How to order dimensions in indexSpec?

I have read somewhere that starting with Druid 0.9.0 the indexer groups input rows on the tuple formed by the timestamp (chopped up to the query granularity) and all the dimensions in the order they are specified inside the dimensionSpec - at least this is how it should be if the partitioning scheme is set to hashed, right?

I also heard that it would be advisable to order the dimensions by increasing cardinality because this would allow for a better compression and also increase the roll-up ratio.

However, there isn’t much info available on best practices and so I’d like to ask a couple of questions:

1.) I experimented with ingesting the same data several times using different dimension orders and observed small differences in resulting data volume but the roll-up ratio was always the same. To my understanding there is also no reason for why the order in which the dimensions are specified should have an effect on the rollup ratio.

2.) To my understanding, specifying dimensions in order of increasing cardinality is only part of the story. Shouldn’t dimensions that are highly correlated also be close together? How can I determine the best order at which to specify dimensions? I was thinking about constructing a perplexity-matrix and use it to find the best order of dimensions by trying to keep the perplexity as low as possible for as long as possible while adding more and more dimensions. Is that the right way to go?

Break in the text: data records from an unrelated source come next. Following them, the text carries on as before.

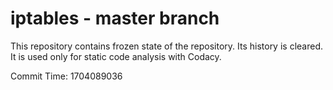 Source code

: # iptables - master branch

This repository contains frozen state of the repository.
Its history is cleared. It is used only for static code
analysis with Codacy.

Commit Time: 1704089036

3.) One of the dimensions we have is a customer id. We currently have it as one of the last dimensions because of the high cardinality, but I wonder if it would make more sense to put this dimension first. Would putting it first speed up Druid queries that filter on one customer id? I imagine that Druid would have less segments to scan if segments were first grouped on customer id.

4.) Does Druid ever skip scanning segments because it can determine upfront that a segment doesn’t contain the dimension-range filtered on?

I observe very different segment scan times depending on the filter condition I’ve set but the number of segments scanned seems to always be in the same ballpark regardless of the filter i use.

thanks

Sascha

Hi Sascha,

I’ve included answers inline:

1.) I experimented with ingesting the same data several times using different dimension orders and observed small differences in resulting data volume but the roll-up ratio was always the same. To my understanding there is also no reason for why the order in which the dimensions are specified should have an effect on the rollup ratio.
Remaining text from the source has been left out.